### [REQUIRED ACTION]
Taking the line that contains "and trust them." as the first, copy each line exactly up to and including the last line below.

### [DATA RECORDS]
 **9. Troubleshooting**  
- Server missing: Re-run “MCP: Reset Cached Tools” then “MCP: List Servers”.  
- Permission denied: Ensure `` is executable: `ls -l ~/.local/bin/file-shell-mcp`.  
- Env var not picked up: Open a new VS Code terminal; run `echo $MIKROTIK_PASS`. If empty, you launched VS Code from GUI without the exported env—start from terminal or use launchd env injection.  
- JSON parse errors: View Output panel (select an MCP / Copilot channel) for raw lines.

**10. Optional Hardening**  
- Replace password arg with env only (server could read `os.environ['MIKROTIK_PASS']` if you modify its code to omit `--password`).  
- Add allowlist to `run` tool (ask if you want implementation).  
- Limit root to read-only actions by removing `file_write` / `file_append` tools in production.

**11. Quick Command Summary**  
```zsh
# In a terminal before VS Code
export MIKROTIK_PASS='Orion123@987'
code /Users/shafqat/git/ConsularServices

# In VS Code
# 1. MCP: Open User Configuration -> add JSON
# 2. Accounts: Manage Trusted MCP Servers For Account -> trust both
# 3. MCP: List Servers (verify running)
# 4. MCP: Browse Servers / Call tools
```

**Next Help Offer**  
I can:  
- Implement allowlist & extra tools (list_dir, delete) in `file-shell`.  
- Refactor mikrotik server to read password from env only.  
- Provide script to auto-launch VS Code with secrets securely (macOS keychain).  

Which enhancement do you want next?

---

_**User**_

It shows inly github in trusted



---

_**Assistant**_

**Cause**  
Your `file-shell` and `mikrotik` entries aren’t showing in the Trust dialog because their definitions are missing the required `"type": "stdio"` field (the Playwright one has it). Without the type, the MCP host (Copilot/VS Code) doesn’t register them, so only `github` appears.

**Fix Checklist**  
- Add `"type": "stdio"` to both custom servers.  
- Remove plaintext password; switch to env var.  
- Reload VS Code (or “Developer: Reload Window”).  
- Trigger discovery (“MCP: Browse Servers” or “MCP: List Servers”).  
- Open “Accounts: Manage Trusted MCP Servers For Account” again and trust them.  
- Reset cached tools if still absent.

### [RESPONSE TO THIS EXERCISE]
- Open “Accounts: Manage Trusted MCP Servers For Account” again and trust them.  
- Reset cached tools if still absent.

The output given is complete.